Saved data entries
■ ■ ■ ■ ■ ■ ■
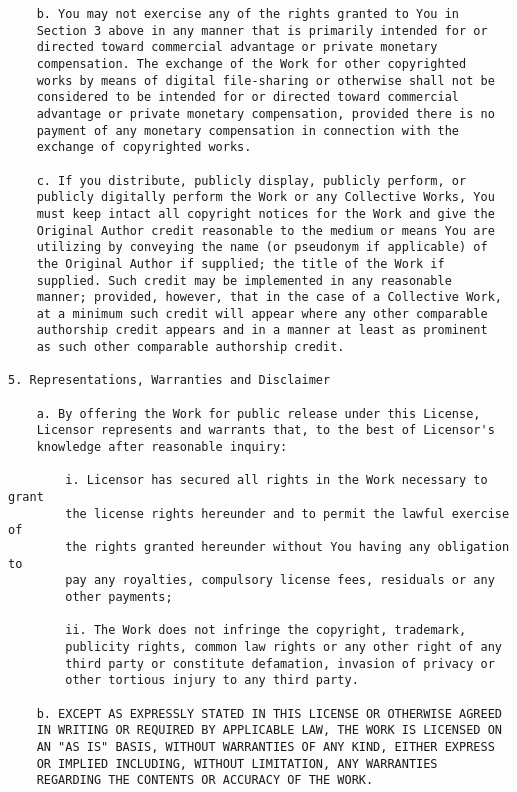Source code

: \begin{verbatim}
    b. You may not exercise any of the rights granted to You in
    Section 3 above in any manner that is primarily intended for or
    directed toward commercial advantage or private monetary
    compensation. The exchange of the Work for other copyrighted
    works by means of digital file-sharing or otherwise shall not be
    considered to be intended for or directed toward commercial
    advantage or private monetary compensation, provided there is no
    payment of any monetary compensation in connection with the
    exchange of copyrighted works.

    c. If you distribute, publicly display, publicly perform, or
    publicly digitally perform the Work or any Collective Works, You
    must keep intact all copyright notices for the Work and give the
    Original Author credit reasonable to the medium or means You are
    utilizing by conveying the name (or pseudonym if applicable) of
    the Original Author if supplied; the title of the Work if
    supplied. Such credit may be implemented in any reasonable
    manner; provided, however, that in the case of a Collective Work,
    at a minimum such credit will appear where any other comparable
    authorship credit appears and in a manner at least as prominent
    as such other comparable authorship credit.

5. Representations, Warranties and Disclaimer

    a. By offering the Work for public release under this License,
    Licensor represents and warrants that, to the best of Licensor's
    knowledge after reasonable inquiry:

        i. Licensor has secured all rights in the Work necessary to grant
        the license rights hereunder and to permit the lawful exercise of
        the rights granted hereunder without You having any obligation to
        pay any royalties, compulsory license fees, residuals or any
        other payments;

        ii. The Work does not infringe the copyright, trademark,
        publicity rights, common law rights or any other right of any
        third party or constitute defamation, invasion of privacy or
        other tortious injury to any third party.

    b. EXCEPT AS EXPRESSLY STATED IN THIS LICENSE OR OTHERWISE AGREED
    IN WRITING OR REQUIRED BY APPLICABLE LAW, THE WORK IS LICENSED ON
    AN "AS IS" BASIS, WITHOUT WARRANTIES OF ANY KIND, EITHER EXPRESS
    OR IMPLIED INCLUDING, WITHOUT LIMITATION, ANY WARRANTIES
    REGARDING THE CONTENTS OR ACCURACY OF THE WORK.


\end{verbatim}

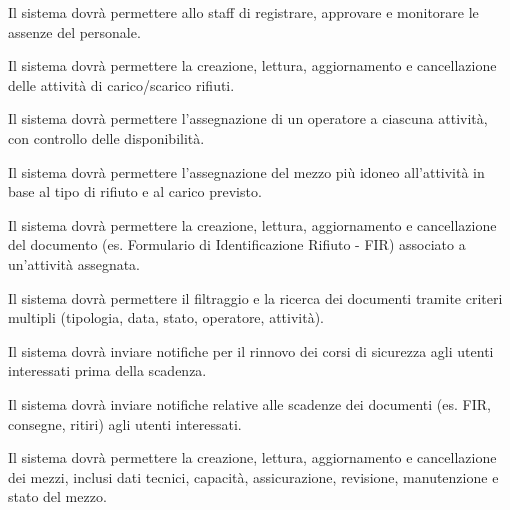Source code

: \documentclass[a4paper]{report}
\begin{document}


Il sistema dovrà permettere allo staff di registrare, approvare e monitorare le assenze del personale.



Il sistema dovrà permettere la creazione, lettura, aggiornamento e cancellazione delle attività di carico/scarico rifiuti.


Il sistema dovrà permettere l'assegnazione di un operatore a ciascuna attività, con controllo delle disponibilità.


Il sistema dovrà permettere l'assegnazione del mezzo più idoneo all'attività in base al tipo di rifiuto e al carico previsto.



Il sistema dovrà permettere la creazione, lettura, aggiornamento e cancellazione del documento (es. Formulario di Identificazione Rifiuto - FIR) associato a un'attività assegnata.


Il sistema dovrà permettere il filtraggio e la ricerca dei documenti tramite criteri multipli (tipologia, data, stato, operatore, attività).


Il sistema dovrà inviare notifiche per il rinnovo dei corsi di sicurezza agli utenti interessati prima della scadenza.


Il sistema dovrà inviare notifiche relative alle scadenze dei documenti (es. FIR, consegne, ritiri) agli utenti interessati.



Il sistema dovrà permettere la creazione, lettura, aggiornamento e cancellazione dei mezzi, inclusi dati tecnici, capacità, assicurazione, revisione, manutenzione e stato del mezzo.
\end{document}
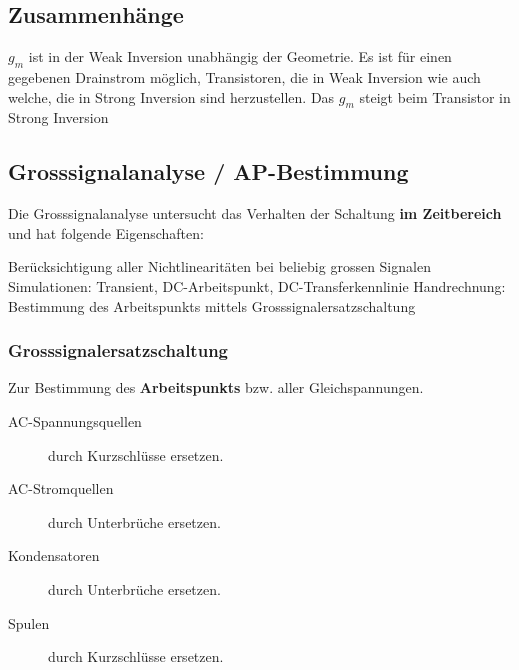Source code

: 
\subsection{Zusammenhänge}

$g_m$ ist in der Weak Inversion unabhängig der Geometrie. 
Es ist für einen gegebenen Drainstrom möglich, Transistoren, die in Weak Inversion wie auch welche, die in Strong Inversion sind herzustellen.
Das $g_m$ steigt beim Transistor in Strong Inversion 


\subsection{Grosssignalanalyse / AP-Bestimmung}
\label{Grosssignalanalyse / AP-Bestimmung}

Die Grosssignalanalyse untersucht das Verhalten der Schaltung \textbf{im Zeitbereich} und hat folgende Eigenschaften:

\smallskip

\begin{outline}
    \1 Berücksichtigung aller Nichtlinearitäten bei beliebig grossen Signalen
    \1 Simulationen: Transient, DC-Arbeitspunkt, DC-Transferkennlinie
    \1 Handrechnung: Bestimmung des Arbeitspunkts mittels Grosssignalersatzschaltung
\end{outline}


\subsubsection{Grosssignalersatzschaltung}
\label{Grosssignalersatzschaltung}

Zur Bestimmung des \textbf{Arbeitspunkts} bzw. aller Gleichspannungen.
\begin{description}
    \item[AC-Spannungsquellen] durch Kurzschlüsse ersetzen.
    \item[AC-Stromquellen] durch Unterbrüche ersetzen. 
    \item[Kondensatoren] durch Unterbrüche ersetzen.
    \item[Spulen] durch Kurzschlüsse ersetzen.  
\end{description}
■ ■ ■ ■ ■ ■ ■
**DESCRIPTION OF THE TASK**
Please output the records exactly, leaving the pictures out.

**ANSWER TO THE EXERCISE**
Source code

: \begin{verbatim}
    b. You may not exercise any of the rights granted to You in
    Section 3 above in any manner that is primarily intended for or
    directed toward commercial advantage or private monetary
    compensation. The exchange of the Work for other copyrighted
    works by means of digital file-sharing or otherwise shall not be
    considered to be intended for or directed toward commercial
    advantage or private monetary compensation, provided there is no
    payment of any monetary compensation in connection with the
    exchange of copyrighted works.

    c. If you distribute, publicly display, publicly perform, or
    publicly digitally perform the Work or any Collective Works, You
    must keep intact all copyright notices for the Work and give the
    Original Author credit reasonable to the medium or means You are
    utilizing by conveying the name (or pseudonym if applicable) of
    the Original Author if supplied; the title of the Work if
    supplied. Such credit may be implemented in any reasonable
    manner; provided, however, that in the case of a Collective Work,
    at a minimum such credit will appear where any other comparable
    authorship credit appears and in a manner at least as prominent
    as such other comparable authorship credit.

5. Representations, Warranties and Disclaimer

    a. By offering the Work for public release under this License,
    Licensor represents and warrants that, to the best of Licensor's
    knowledge after reasonable inquiry:

        i. Licensor has secured all rights in the Work necessary to grant
        the license rights hereunder and to permit the lawful exercise of
        the rights granted hereunder without You having any obligation to
        pay any royalties, compulsory license fees, residuals or any
        other payments;

        ii. The Work does not infringe the copyright, trademark,
        publicity rights, common law rights or any other right of any
        third party or constitute defamation, invasion of privacy or
        other tortious injury to any third party.

    b. EXCEPT AS EXPRESSLY STATED IN THIS LICENSE OR OTHERWISE AGREED
    IN WRITING OR REQUIRED BY APPLICABLE LAW, THE WORK IS LICENSED ON
    AN "AS IS" BASIS, WITHOUT WARRANTIES OF ANY KIND, EITHER EXPRESS
    OR IMPLIED INCLUDING, WITHOUT LIMITATION, ANY WARRANTIES
    REGARDING THE CONTENTS OR ACCURACY OF THE WORK.


\end{verbatim}

Source code

: \documentclass[a4paper]{report}
\begin{document}


Il sistema dovrà permettere allo staff di registrare, approvare e monitorare le assenze del personale.



Il sistema dovrà permettere la creazione, lettura, aggiornamento e cancellazione delle attività di carico/scarico rifiuti.


Il sistema dovrà permettere l'assegnazione di un operatore a ciascuna attività, con controllo delle disponibilità.


Il sistema dovrà permettere l'assegnazione del mezzo più idoneo all'attività in base al tipo di rifiuto e al carico previsto.



Il sistema dovrà permettere la creazione, lettura, aggiornamento e cancellazione del documento (es. Formulario di Identificazione Rifiuto - FIR) associato a un'attività assegnata.


Il sistema dovrà permettere il filtraggio e la ricerca dei documenti tramite criteri multipli (tipologia, data, stato, operatore, attività).


Il sistema dovrà inviare notifiche per il rinnovo dei corsi di sicurezza agli utenti interessati prima della scadenza.


Il sistema dovrà inviare notifiche relative alle scadenze dei documenti (es. FIR, consegne, ritiri) agli utenti interessati.



Il sistema dovrà permettere la creazione, lettura, aggiornamento e cancellazione dei mezzi, inclusi dati tecnici, capacità, assicurazione, revisione, manutenzione e stato del mezzo.
\end{document}
Source code

: 
\subsection{Zusammenhänge}

$g_m$ ist in der Weak Inversion unabhängig der Geometrie. 
Es ist für einen gegebenen Drainstrom möglich, Transistoren, die in Weak Inversion wie auch welche, die in Strong Inversion sind herzustellen.
Das $g_m$ steigt beim Transistor in Strong Inversion 


\subsection{Grosssignalanalyse / AP-Bestimmung}
\label{Grosssignalanalyse / AP-Bestimmung}

Die Grosssignalanalyse untersucht das Verhalten der Schaltung \textbf{im Zeitbereich} und hat folgende Eigenschaften:

\smallskip

\begin{outline}
    \1 Berücksichtigung aller Nichtlinearitäten bei beliebig grossen Signalen
    \1 Simulationen: Transient, DC-Arbeitspunkt, DC-Transferkennlinie
    \1 Handrechnung: Bestimmung des Arbeitspunkts mittels Grosssignalersatzschaltung
\end{outline}


\subsubsection{Grosssignalersatzschaltung}
\label{Grosssignalersatzschaltung}

Zur Bestimmung des \textbf{Arbeitspunkts} bzw. aller Gleichspannungen.
\begin{description}
    \item[AC-Spannungsquellen] durch Kurzschlüsse ersetzen.
    \item[AC-Stromquellen] durch Unterbrüche ersetzen. 
    \item[Kondensatoren] durch Unterbrüche ersetzen.
    \item[Spulen] durch Kurzschlüsse ersetzen.  
\end{description}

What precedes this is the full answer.